Imagine you commit a heinous crime. Then imagine that, once facing charges in court, you’re allowed to withhold incriminating evidence brought forth by the prosecutors, keeping the jury in the dark about the details of your lawbreaking. Further, imagine you commit more crimes while on trial and imagine the judge enables and covers up these additional offenses.
Who would call this a fair trial? Clearly, it’s nothing but a mockery of the rule of law.
But that’s essentially how the Senate investigation into the CIA’s Bush-era torture program has proceeded and the chaos seemed to have hit its zenith with Sen. Dianne Feinstein’s testimony on the floor of the Senate on Tuesday. She accused the CIA of violating formal agreements with the Senate Intelligence Committee investigating its torture program, and of violating “the Fourth Amendment, the Computer Fraud and Abuse Act, as well as Executive Order 12333, which prohibits the C.I.A. from conducting domestic searches or surveillance.”
The story she told is appalling, but it is also convoluted. Below is a short-list of things that stuck out to me.
- Since 2006, the CIA has continually misled the Senate committee about the extent and severity of the torture and interrogation program in an attempt to hide from public view torture methods employed that were “far different and far more harsh” than what had already been reported in the newspapers.

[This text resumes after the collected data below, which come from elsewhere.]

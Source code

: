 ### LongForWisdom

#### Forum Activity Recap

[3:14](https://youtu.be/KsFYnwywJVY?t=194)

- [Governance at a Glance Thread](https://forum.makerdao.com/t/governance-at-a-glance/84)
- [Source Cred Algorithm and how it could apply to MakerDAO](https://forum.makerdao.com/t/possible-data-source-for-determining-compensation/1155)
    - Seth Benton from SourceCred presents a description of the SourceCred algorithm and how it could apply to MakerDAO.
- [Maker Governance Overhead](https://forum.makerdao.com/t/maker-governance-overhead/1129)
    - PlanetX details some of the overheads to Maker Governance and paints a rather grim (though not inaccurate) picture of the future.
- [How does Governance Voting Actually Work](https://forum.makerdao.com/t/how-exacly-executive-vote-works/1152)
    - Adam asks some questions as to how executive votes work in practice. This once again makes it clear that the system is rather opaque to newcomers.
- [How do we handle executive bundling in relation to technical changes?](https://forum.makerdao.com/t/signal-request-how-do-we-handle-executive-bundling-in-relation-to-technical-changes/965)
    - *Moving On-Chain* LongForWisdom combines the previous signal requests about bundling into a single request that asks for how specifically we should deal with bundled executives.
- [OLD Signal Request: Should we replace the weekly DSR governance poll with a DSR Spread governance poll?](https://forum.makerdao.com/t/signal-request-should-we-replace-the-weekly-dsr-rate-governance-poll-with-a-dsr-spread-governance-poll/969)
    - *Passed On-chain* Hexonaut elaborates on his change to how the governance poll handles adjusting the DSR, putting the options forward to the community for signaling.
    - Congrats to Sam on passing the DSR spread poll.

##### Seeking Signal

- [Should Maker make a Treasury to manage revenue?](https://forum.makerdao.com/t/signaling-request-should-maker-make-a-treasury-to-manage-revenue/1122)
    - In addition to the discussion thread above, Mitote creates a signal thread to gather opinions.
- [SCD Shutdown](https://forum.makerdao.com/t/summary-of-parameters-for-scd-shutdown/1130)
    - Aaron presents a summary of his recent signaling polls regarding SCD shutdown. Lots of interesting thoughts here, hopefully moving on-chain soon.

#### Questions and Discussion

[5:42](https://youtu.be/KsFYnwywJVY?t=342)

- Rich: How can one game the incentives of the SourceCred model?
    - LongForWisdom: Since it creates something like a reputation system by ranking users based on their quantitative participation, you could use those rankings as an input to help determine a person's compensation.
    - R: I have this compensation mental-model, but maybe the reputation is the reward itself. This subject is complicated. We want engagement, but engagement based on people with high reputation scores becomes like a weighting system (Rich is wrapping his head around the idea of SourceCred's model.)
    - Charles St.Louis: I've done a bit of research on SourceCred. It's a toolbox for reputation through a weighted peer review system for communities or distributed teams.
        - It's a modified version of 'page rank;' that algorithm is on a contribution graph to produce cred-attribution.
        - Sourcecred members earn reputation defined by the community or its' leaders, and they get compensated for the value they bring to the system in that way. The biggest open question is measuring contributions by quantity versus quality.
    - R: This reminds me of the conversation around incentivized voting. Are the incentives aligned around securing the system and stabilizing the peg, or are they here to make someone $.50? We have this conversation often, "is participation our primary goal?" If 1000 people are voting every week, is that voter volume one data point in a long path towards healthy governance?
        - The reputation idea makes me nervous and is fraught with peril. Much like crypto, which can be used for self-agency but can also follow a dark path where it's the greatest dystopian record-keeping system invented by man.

- In response to the Senate committee’s demands to access classified material documenting CIA torture and interrogation, the CIA insisted that investigators only be allowed to view the documents in a secure facility on secure computers chosen by the CIA. The CIA later hacked into the committee’s independent computer network to spy on the investigators’ activities.

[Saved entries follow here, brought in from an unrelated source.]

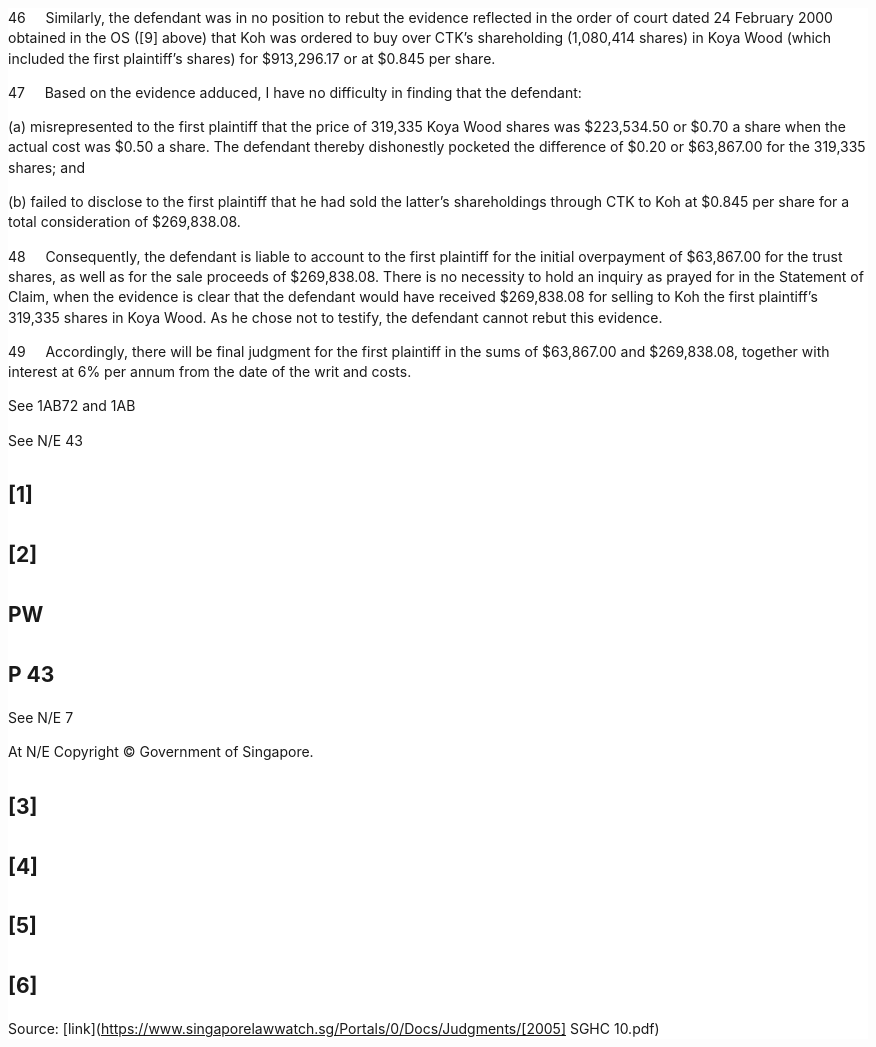 46     Similarly, the defendant was in no position to rebut the evidence reflected in the order of court dated 24 February 2000 obtained in the OS ([9] above) that Koh was ordered to buy over CTK’s shareholding (1,080,414 shares) in Koya Wood (which included the first plaintiff’s shares) for $913,296.17 or at $0.845 per share. 

47     Based on the evidence adduced, I have no difficulty in finding that the defendant: 

 (a) misrepresented to the first plaintiff that the price of 319,335 Koya Wood shares was $223,534.50 or $0.70 a share when the actual cost was $0.50 a share. The defendant thereby dishonestly pocketed the difference of $0.20 or $63,867.00 for the 319,335 shares; and 

 (b) failed to disclose to the first plaintiff that he had sold the latter’s shareholdings through CTK to Koh at $0.845 per share for a total consideration of $269,838.08. 

48     Consequently, the defendant is liable to account to the first plaintiff for the initial overpayment of $63,867.00 for the trust shares, as well as for the sale proceeds of $269,838.08. There is no necessity to hold an inquiry as prayed for in the Statement of Claim, when the evidence is clear that the defendant would have received $269,838.08 for selling to Koh the first plaintiff’s 319,335 shares in Koya Wood. As he chose not to testify, the defendant cannot rebut this evidence. 

49     Accordingly, there will be final judgment for the first plaintiff in the sums of $63,867.00 and $269,838.08, together with interest at 6% per annum from the date of the writ and costs. 

 See 1AB72 and 1AB 

 See N/E 43 

## [1] 

## [2] 


## PW 

## P 43 

 See N/E 7 

 At N/E Copyright © Government of Singapore. 

## [3] 

## [4] 

## [5] 

## [6] 


Source: [link](https://www.singaporelawwatch.sg/Portals/0/Docs/Judgments/[2005] SGHC 10.pdf)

- In sifting through millions of documents the CIA was compelled to provide on this supposedly secure network, Committee investigators came across an internal CIA review conducted in Obama’s first term while Leon Panetta was CIA director. This internal review concluded, among other things, that crimes had indeed been committed and that the torture did not produce valuable intelligence. These conclusions were consistent with those in the still-classified 6,300 page Senate report, but contradicted the CIA’s official public appraisal of the Senate report, which was that it was factually incorrect and contained fundamental judgement errors. This public position on the report, revealed to be spurious by the Panetta review, has been the basis for its continued classified status.

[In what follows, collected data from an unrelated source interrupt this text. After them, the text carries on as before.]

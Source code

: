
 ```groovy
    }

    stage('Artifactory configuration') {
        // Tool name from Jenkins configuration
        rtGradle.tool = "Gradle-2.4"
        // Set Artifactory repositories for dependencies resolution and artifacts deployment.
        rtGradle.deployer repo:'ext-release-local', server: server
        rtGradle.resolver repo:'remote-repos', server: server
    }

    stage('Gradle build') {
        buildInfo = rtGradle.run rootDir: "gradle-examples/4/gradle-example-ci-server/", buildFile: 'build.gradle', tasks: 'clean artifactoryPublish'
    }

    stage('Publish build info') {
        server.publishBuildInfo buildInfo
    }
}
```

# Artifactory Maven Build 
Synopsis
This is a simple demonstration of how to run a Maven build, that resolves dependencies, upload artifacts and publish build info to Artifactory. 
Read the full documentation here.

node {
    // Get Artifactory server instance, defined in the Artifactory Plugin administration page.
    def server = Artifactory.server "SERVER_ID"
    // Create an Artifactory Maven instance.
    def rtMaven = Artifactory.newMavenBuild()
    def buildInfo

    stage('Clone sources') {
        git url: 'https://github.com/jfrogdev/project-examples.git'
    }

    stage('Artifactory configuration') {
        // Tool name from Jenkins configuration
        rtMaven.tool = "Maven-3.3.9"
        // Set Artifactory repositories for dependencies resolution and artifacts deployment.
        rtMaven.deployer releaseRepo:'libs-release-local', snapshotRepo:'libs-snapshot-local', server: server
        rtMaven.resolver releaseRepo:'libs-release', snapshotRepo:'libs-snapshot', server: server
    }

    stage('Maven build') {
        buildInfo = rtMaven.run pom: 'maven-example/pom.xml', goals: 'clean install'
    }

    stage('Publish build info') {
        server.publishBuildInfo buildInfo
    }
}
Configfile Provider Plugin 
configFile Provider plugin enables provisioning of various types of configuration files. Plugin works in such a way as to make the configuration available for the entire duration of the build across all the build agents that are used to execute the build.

- At some point in the Senate committee’s investigation of these documents, the CIA quietly removed about 1,000 pages of documents from the collection that had been previously provided. When the staff noticed this, they demanded to know why this was done. The CIA initially alleged that the computer technicians must have done it on their own, then they claimed the White House ordered it done. When the Committee asked the White House about it, they denied giving such an order.
- The CIA had apparently intended to hide the Panetta review from Senate investigators, but perhaps inadvertently included it in the “document-dump” provided to the committee staff. Upon realizing the Panetta review was revealed to Senate investigators, the CIA started to spy on the committee staff and the CIA’s general counsel – who played an important part in the torture program and who is “mentioned by name more than 1,600 times in our study” – told the Department of Justice that Senate staff had committed a crime by reading the Panetta review. Feinstein said she believes this was an attempt both to protect himself and to “intimidate” the Senate committee.
Throughout all of this, President Obama has been almost completely silent – at least publicly. Behind the scenes, it seems clear he has colluded with the CIA in its implacable campaign to obstruct justice and keep crimes of the highest order from being revealed to the public. This collusion goes back a long way, in fact back to Obama’s first days as president in which he refused to initiate an investigation of his own into the torture and interrogation program, swearing off any pursuit of accountability for Bush-era crimes with the ludicrous missive “looking forward not backward.”
President Obama, for his part, is going even beyond the CIA’s flagrant attempt to cover up its crimes. According to McClatchy, “The White House has been withholding for five years more than 9,000 top-secret documents sought by the Senate Select Committee on Intelligence for its investigation into the now-defunct CIA detention and interrogation program.”
Notably, these 9,000 documents “are separate” from any of the 6.2 million documents provided to the Senate committee investigators by the CIA in those supposedly secure facilities. These are documents that are apparently regarded as even more revealing and incriminating than the millions the CIA has already been compelled to provide, raising questions about just how extreme the content of them are. When you add this to Obama’s refusal to declassify the Senate’s 6,300 page report, it is simply disgraceful.
“These documents certainly raise the specter that the White House has been involved in stonewalling the investigation,” Elizabeth Goitein of the NYU Law School’s Brennan Center for Justice told McClatchy.
John Brennan, the current CIA director and close confidant of President Obama, has denied the testimony from Feinstein unequivocally. He said, “Nothing could be further from the truth. We wouldn’t do that.” My personal opinion when I view the video of his denial is that he is shamelessly lying, and rather obviously so. You’d think the CIA director would be able to do it better.
Anything less than the full and complete disclosure of all the relevant documents is unacceptable.